**Task details**. The records below hold a stretch from the line with "- You don't" through the line with "## 1.1 Brief Description"; return exactly those lines, ends included, and nothing more.

━━━━━ Raw data ━━━━━

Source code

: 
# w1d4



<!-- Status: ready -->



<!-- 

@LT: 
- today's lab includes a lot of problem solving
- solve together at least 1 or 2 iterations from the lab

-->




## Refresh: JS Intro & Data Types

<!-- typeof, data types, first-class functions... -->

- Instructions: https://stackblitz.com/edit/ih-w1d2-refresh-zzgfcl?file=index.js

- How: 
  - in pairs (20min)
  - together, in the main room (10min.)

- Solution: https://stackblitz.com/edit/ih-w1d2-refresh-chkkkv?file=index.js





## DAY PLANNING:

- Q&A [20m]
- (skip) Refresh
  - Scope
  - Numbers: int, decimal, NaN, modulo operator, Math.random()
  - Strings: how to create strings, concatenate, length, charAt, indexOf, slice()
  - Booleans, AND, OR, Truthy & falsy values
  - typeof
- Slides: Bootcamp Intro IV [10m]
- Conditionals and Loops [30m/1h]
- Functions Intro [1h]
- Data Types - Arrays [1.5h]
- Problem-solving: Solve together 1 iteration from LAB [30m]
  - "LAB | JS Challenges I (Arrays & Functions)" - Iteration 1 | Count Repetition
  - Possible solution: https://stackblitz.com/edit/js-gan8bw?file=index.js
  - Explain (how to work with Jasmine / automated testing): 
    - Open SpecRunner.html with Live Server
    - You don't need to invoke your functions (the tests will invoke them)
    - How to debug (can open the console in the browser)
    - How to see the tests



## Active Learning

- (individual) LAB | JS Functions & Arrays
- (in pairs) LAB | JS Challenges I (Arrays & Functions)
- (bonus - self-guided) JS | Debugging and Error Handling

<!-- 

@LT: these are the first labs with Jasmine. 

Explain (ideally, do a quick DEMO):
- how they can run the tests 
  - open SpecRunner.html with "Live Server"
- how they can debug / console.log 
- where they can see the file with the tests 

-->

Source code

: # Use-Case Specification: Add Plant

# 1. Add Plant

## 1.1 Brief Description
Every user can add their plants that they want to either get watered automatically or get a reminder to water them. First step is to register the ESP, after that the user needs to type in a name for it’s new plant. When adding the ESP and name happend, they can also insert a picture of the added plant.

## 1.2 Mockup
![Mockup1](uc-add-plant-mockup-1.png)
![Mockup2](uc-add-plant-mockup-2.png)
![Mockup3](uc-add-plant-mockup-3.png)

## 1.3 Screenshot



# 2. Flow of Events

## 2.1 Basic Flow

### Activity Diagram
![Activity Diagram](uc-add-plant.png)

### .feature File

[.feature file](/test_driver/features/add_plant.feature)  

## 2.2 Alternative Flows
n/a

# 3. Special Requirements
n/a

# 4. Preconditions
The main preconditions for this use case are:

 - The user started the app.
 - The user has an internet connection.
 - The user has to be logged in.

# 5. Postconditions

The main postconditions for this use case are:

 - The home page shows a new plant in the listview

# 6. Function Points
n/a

━━━━━

**Answer for the task**.
    - You don't need to invoke your functions (the tests will invoke them)
    - How to debug (can open the console in the browser)
    - How to see the tests



## Active Learning

- (individual) LAB | JS Functions & Arrays
- (in pairs) LAB | JS Challenges I (Arrays & Functions)
- (bonus - self-guided) JS | Debugging and Error Handling

<!-- 

@LT: these are the first labs with Jasmine. 

Explain (ideally, do a quick DEMO):
- how they can run the tests 
  - open SpecRunner.html with "Live Server"
- how they can debug / console.log 
- where they can see the file with the tests 

-->

Source code

: # Use-Case Specification: Add Plant

# 1. Add Plant

## 1.1 Brief Description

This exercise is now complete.